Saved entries
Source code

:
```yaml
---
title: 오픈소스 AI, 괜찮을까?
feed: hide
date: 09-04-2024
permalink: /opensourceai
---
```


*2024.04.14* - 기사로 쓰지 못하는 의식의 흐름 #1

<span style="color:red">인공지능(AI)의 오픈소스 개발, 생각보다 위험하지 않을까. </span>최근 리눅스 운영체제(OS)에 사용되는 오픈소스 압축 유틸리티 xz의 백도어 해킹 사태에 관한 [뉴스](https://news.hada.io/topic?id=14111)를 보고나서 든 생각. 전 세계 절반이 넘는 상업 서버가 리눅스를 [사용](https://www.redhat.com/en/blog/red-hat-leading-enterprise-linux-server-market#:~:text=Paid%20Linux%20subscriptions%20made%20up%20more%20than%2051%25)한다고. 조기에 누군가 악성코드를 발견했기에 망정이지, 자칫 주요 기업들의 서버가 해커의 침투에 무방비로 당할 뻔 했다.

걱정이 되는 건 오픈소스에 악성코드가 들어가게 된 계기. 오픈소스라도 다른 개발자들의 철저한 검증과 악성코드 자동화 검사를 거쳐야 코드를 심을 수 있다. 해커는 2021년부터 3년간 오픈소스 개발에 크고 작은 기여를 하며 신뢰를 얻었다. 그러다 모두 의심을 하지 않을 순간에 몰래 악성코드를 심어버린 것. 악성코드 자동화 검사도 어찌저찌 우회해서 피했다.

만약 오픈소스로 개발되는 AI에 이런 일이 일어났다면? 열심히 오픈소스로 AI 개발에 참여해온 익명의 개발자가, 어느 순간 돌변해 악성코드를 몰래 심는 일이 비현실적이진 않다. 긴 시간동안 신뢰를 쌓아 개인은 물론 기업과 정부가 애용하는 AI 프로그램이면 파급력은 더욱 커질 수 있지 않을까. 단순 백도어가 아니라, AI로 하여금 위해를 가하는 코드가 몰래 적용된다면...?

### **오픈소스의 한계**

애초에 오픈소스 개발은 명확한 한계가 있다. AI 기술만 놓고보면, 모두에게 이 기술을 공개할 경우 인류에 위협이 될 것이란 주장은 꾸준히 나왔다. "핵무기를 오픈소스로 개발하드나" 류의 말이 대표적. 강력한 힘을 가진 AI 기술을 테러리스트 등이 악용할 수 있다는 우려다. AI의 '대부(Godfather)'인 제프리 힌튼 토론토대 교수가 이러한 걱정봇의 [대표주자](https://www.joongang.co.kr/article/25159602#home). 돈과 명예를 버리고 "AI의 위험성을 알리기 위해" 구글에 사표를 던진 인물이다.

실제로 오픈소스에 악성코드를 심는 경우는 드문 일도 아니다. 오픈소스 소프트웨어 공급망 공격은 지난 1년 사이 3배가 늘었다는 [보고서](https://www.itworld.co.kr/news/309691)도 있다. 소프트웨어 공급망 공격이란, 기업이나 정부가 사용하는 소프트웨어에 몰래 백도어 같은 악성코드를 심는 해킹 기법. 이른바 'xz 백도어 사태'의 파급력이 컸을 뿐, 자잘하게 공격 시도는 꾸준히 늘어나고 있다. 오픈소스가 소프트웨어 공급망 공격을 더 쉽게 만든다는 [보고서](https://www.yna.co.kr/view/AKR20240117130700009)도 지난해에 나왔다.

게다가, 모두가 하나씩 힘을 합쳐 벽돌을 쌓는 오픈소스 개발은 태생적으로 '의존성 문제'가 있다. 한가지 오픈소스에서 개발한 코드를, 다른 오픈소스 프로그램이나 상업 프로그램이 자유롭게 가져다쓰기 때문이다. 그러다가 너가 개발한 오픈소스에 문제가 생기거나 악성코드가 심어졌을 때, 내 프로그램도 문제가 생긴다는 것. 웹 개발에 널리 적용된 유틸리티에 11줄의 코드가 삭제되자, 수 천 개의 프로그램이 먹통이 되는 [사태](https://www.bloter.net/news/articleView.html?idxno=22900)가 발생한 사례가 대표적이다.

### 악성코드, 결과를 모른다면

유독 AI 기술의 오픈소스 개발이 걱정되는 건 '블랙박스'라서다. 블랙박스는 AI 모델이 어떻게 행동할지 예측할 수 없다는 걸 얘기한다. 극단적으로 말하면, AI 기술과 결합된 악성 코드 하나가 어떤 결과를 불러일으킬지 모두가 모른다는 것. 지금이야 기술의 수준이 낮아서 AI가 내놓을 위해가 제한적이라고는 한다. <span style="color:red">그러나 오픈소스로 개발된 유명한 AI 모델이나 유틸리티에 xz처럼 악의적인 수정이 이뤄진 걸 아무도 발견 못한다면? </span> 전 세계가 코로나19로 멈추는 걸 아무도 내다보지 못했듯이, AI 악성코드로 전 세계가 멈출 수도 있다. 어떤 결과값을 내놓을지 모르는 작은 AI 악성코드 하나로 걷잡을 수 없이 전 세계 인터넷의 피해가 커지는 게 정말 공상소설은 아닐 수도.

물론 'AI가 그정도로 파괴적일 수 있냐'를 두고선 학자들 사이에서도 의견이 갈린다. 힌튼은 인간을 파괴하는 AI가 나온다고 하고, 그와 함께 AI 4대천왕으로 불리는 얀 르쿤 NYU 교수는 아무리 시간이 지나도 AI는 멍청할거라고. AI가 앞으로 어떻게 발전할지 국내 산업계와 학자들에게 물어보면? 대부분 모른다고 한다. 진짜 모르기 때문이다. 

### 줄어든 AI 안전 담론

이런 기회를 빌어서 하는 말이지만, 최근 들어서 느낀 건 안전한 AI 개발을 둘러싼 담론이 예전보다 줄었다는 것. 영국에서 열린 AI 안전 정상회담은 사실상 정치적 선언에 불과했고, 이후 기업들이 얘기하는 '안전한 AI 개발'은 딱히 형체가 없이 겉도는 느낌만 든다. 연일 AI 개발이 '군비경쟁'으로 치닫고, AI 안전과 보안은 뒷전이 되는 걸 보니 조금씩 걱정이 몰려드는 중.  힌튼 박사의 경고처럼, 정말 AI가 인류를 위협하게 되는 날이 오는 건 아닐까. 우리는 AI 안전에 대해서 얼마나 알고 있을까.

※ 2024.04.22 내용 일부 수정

_DIRECTIONS FOR THIS TASK_: Lines that contain "color" should be pulled from the entries above and reported.

_TASK ANSWER_:
<span style="color:red">인공지능(AI)의 오픈소스 개발, 생각보다 위험하지 않을까. </span>최근 리눅스 운영체제(OS)에 사용되는 오픈소스 압축 유틸리티 xz의 백도어 해킹 사태에 관한 [뉴스](https://news.hada.io/topic?id=14111)를 보고나서 든 생각. 전 세계 절반이 넘는 상업 서버가 리눅스를 [사용](https://www.redhat.com/en/blog/red-hat-leading-enterprise-linux-server-market#:~:text=Paid%20Linux%20subscriptions%20made%20up%20more%20than%2051%25)한다고. 조기에 누군가 악성코드를 발견했기에 망정이지, 자칫 주요 기업들의 서버가 해커의 침투에 무방비로 당할 뻔 했다.
유독 AI 기술의 오픈소스 개발이 걱정되는 건 '블랙박스'라서다. 블랙박스는 AI 모델이 어떻게 행동할지 예측할 수 없다는 걸 얘기한다. 극단적으로 말하면, AI 기술과 결합된 악성 코드 하나가 어떤 결과를 불러일으킬지 모두가 모른다는 것. 지금이야 기술의 수준이 낮아서 AI가 내놓을 위해가 제한적이라고는 한다. <span style="color:red">그러나 오픈소스로 개발된 유명한 AI 모델이나 유틸리티에 xz처럼 악의적인 수정이 이뤄진 걸 아무도 발견 못한다면? </span> 전 세계가 코로나19로 멈추는 걸 아무도 내다보지 못했듯이, AI 악성코드로 전 세계가 멈출 수도 있다. 어떤 결과값을 내놓을지 모르는 작은 AI 악성코드 하나로 걷잡을 수 없이 전 세계 인터넷의 피해가 커지는 게 정말 공상소설은 아닐 수도.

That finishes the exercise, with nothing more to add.